Lectures on Cauchy's Problem in Linear Partial Differential Equations
| Authors | Hadamard, Jacques |
| Tags | Cauchy problem, Partial Differential equations, Linear differential equations |
| Publisher | Dover |
| Published | 25 ago 2014 |
| Date | 23 dic 2014 |
| Languages | eng |
| Identifiers | lcn: QA377.H3 2003, oclc: 872562323, Amazon.com, isbn: 9780486781488, google: 9RNeBAAAQBAJ, uri: https://archive.org/details/lecturesoncauchy00hadauoft |
| Formats | DJVU, EPUB |
Description
Would well repay study by most theoretical physicists." — Physics Today
This book is a reprint of a volume, originally published by the Yale University Press, of Hadamard's lectures on hyperbolic differential equations, given at Yale in 1921. It is useful to have this fundamental analysis of the relation between equation type, boundary conditions, and solutions again generally available. Since the advent of quantum theory the interest in solutions of a hyperbolic differential equation (such as the wave equation) has rather changed its emphasis away from the study of the effects of boundary conditions on specified surfaces. Nevertheless, the results of such classical studies are still of interest and some of the techniques used (such as that of the Green's function) have continuing, and even enhanced, utility. The work reprinted here is one place, in the knowledge of the reviewer, where the effect of boundary conditions on the solution of hyperbolic equations is given in unified and general manner. Here is discussed, in some detail, the differences between hyperbolic and elliptic equations with respect to their characteristic surfaces, and the bearing this has on their differences with respect to boundary conditions. Here also are discussed, in considerable detail, the differences in behavior of waves in one, three, etc. dimensions and of waves in two, four, etc. dimensions. The techniques used in the analyses and in the exposition are not often those used in modern theoretical physics. Nevertheless, the book is one which would well repay study by most theoretical physicists.

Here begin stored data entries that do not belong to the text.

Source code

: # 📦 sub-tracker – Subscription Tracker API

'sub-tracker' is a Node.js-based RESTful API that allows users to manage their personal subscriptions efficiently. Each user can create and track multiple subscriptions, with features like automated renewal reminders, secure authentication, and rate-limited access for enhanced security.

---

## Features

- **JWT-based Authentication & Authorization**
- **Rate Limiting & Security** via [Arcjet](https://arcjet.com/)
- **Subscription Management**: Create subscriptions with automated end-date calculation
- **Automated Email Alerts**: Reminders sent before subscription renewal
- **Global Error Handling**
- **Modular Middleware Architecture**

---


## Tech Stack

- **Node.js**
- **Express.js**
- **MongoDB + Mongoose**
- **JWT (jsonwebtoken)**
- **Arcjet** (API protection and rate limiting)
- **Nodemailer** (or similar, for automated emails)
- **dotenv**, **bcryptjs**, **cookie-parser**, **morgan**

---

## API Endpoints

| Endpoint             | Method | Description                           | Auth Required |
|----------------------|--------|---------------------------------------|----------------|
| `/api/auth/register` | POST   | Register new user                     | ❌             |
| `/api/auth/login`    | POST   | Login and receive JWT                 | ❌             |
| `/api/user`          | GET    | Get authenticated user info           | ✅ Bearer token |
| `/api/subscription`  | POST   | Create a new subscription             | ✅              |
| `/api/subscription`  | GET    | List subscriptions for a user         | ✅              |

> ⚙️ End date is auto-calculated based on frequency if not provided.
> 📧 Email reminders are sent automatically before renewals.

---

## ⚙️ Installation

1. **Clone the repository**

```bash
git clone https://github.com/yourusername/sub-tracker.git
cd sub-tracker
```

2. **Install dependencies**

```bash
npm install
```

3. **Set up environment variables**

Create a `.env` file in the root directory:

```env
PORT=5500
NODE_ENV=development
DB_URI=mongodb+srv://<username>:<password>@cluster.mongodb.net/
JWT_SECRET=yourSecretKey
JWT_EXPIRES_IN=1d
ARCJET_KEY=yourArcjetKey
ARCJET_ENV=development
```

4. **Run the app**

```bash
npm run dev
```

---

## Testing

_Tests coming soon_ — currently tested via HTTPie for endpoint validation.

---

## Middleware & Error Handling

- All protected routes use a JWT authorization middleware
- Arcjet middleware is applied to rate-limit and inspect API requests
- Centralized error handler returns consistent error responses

—Philip M. Morse Massachusetts Institute of Technology
"An overwhelming influence on subsequent work on the wave equation." — Science Progress
"One of the classical treatises on hyperbolic equations." — Royal Naval Scientific Service
Delivered at Columbia University and the Universities of Rome and Zürich, these lectures represent a pioneering investigation. Jacques Hadamard based his research on prior studies by Riemann, Kirchhoff, and Volterra. He extended and improved Volterra's work, applying its theories relating to spherical and cylindrical waves to all normal hyperbolic equations instead of only to one. Topics include the general properties of Cauchy's problem, the fundamental formula and the elementary solution, equations with an odd number of independent variables, and equations with an even number of independent variables and the method of descent.
Hadamard's Pamphlets contains the paper "Les surfaces à courbures opposées et leurs lignes géodésiques" (p. 71; cf. Jaki's Uneasy Genius p. 350fn113), a classic in chaos theory, that inspired "Duhem's bull" (e.g., in his Aim & Structure of Physical Theory pp. 139 ff.).